Parity-induced Selmer Growth For Symplectic, Ordinary Families

TL;DR

This paper demonstrates that for certain Galois representations over quadratic extensions, Selmer ranks grow in a predictable manner over specific infinite extensions, extending previous methods to broader classes of arithmetic objects.

Contribution

It generalizes Mazur--Rubin's method to show Selmer rank growth in infinite extensions for various Galois representations, including abelian varieties and modular forms.

Findings

Selmer ranks are bounded below by extension degree in certain infinite towers.

Method applies to abelian varieties, modular forms, and Hida families.

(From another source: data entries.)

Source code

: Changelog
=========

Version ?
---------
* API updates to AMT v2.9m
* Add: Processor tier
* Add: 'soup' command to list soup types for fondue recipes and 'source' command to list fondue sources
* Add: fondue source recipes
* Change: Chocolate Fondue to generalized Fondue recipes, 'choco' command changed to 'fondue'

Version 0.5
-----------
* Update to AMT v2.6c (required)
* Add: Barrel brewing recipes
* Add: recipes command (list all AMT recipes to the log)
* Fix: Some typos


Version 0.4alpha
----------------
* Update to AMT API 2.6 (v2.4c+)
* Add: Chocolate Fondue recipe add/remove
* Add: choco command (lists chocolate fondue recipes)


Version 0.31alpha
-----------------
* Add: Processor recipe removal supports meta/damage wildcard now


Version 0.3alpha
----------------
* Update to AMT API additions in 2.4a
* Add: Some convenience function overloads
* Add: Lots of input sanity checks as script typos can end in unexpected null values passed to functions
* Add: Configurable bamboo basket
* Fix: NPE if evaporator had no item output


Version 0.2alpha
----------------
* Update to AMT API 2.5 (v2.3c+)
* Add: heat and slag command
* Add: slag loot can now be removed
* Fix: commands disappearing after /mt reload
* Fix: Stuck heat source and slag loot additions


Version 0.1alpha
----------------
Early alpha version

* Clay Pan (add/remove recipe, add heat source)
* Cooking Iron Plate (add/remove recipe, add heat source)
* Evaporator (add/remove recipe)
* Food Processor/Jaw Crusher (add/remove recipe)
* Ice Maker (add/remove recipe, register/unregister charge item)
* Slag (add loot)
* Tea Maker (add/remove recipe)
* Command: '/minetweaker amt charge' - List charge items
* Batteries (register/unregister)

Extends previous results to broader classes of Galois representations.

Abstract

Let $p$ be an odd prime, and let $K/K_0$ be a quadratic extension of number fields. Denote by $K_\pm$ the maximal $\mathbb{Z}_p$-power extensions of $K$ that are Galois over $K_0$, with $K_+$ abelian over $K_0$ and $K_-$ dihedral over $K_0$. In this paper we show that for a Galois representation over $K_0$ satisfying certain hypotheses, if it has odd Selmer rank over $K$ then for one of $K_\pm$ its Selmer rank over $L$ is bounded below by $[L:K]$ for $L$ ranging over the finite subextensions of $K$ in $K_\pm$. Our method or proof generalizes a method of Mazur--Rubin, building upon results of Nekov\'a\v{r}, and applies to abelian varieties of arbitrary dimension, (self-dual twists of) modular forms of even weight, and (twisted) Hida families.